GEMV: General Matrix Vector Product

Content

GEMV: General Matrix Vector Product
Possible Solution and another Exercise

In this session we will implement and benchmark different implementations for the so called GEMV operation:

\[y \leftarrow \beta y + \alpha A x,\quad A \in\mathbb{M}^{m \times n},\; x \in \mathbb{M}^n, y \in \mathbb{M}^m\]

This operation is specified in BLAS Level 2. Here some additional notes on the parameters and the operation:

Dimensions \(m\) and \(n\) can be zero.
If \(m\) equals zero gemv is a no-operation.
If \(n\) equals zero or \(\alpha\) equals zero it just computes \(y \leftarrow \beta y\). In this case \(x\) or \(A\) can contain NaN values.
If \(\beta\) equals zero it computes \(y \leftarrow \alpha A x\). In this case \(y\) is allowed to contain NaN values.

Error bound

We provide one reference implementation for GEMV. An alternative implementation will be tested as follows:

Choose \(m\), \(n\), \(\alpha\), \(\beta\) and generate matrix \(A\) and vectors \(x\), \(y_0\).
Use the reference implementation to compute a trusted \(y_\text{ref}\) with \(y_\text{ref} = \beta y_0 + \alpha A x\)
Use the alternative implementation to compute \(y_\text{sol}\) with \(y_\text{sol} = \beta y_0 + \alpha A x\)

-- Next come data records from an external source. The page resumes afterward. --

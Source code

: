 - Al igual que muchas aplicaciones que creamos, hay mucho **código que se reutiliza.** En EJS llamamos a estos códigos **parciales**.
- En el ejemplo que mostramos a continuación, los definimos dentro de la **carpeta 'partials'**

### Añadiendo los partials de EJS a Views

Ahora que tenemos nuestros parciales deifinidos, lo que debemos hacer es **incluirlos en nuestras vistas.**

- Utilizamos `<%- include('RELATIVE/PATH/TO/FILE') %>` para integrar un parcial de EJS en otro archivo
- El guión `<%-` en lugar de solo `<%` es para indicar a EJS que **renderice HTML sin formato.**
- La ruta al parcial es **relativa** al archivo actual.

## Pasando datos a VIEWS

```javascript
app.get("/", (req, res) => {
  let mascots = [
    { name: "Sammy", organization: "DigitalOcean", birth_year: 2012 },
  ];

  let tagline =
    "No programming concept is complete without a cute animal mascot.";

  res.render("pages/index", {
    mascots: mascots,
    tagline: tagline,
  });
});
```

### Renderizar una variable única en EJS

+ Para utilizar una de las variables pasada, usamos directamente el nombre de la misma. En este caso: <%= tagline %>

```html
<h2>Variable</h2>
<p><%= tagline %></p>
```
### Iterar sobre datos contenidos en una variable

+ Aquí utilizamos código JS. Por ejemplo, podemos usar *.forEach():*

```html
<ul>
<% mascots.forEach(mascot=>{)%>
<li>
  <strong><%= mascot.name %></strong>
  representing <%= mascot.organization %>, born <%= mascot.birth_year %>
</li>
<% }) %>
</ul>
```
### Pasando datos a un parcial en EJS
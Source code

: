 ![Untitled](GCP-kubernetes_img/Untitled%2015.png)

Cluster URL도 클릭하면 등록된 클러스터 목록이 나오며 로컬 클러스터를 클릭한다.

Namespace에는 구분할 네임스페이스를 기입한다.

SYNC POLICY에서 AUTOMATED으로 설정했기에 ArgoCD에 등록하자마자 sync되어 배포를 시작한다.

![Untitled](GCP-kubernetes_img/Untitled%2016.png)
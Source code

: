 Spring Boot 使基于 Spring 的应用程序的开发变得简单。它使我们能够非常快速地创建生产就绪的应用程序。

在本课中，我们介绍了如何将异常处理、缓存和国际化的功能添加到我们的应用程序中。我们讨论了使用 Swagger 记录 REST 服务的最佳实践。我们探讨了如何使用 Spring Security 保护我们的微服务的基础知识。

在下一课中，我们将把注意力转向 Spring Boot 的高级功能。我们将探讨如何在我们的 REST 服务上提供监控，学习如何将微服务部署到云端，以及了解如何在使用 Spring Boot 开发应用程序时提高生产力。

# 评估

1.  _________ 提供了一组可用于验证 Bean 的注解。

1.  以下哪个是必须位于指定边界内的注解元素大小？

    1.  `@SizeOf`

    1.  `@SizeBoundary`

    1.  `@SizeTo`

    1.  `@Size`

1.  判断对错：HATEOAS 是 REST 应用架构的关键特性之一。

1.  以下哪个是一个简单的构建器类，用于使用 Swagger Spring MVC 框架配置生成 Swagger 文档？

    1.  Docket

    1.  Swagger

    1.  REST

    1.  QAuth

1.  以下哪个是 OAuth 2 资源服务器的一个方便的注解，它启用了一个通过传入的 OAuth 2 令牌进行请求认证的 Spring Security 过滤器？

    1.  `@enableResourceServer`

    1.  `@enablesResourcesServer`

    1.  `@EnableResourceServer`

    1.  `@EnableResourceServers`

Even both implementations are numerically acceptable they might differ due to round off errors. However, we will accept if the expression (where \(\text{eps}\) denotes the machine precision)

\[\frac{\| y_\text{ref} - y_\text{sol} \| }{\text{eps}\left( \text{max}\{m, n\} \cdot |\alpha| \cdot \|A\|_\infty \cdot \|x\|_\infty + m \cdot |\beta| \cdot \|y_0\|_\infty \right) }\]

is smaller than a threshold \(\tau\). Theoretically one can only show that \(\tau = \mathcal{O}(1)\) (i.e. does not depend on matrix dimensions, the condition of \(A\) or the particular choice of \(x\) and \(y\)). But that means, that there is still an unknown constant involved. In practice, choosing \(\tau = 2\) should typically be sufficient to detect errors in the implementation.

Setting up Matrices and Vectors for Testing

In general we will initialize matrices and vectors with random numbers (using srand for initializing the random number generator and rand() for getting a pseudo random number).

However, in case \(\alpha\) equals zero we initialize \(A\) and \(x\) with NaN, and in case \(\beta\) equals zero we initialize \(y_0\) with NaN.

Values for \(\alpha\) and \(\beta\) can be specified when you compile the code:

Use for example flag -DALPHA=1.5 to set \(\alpha\) to \(1.5\) and analogously
flag -DBETA=2.5 to specify \(\beta\).

Measure performance

The GEMV operation requires about \(m \cdot (2\cdot n + 1)\) floating point operations (we do not distinguish between floating point addition and multiplication). The efficiency will be measured in mega flops per second:

\[\text{MFLOPS} = \frac{\text{Floating point operations} }{10^6 \cdot \text{wall time in seconds}}\]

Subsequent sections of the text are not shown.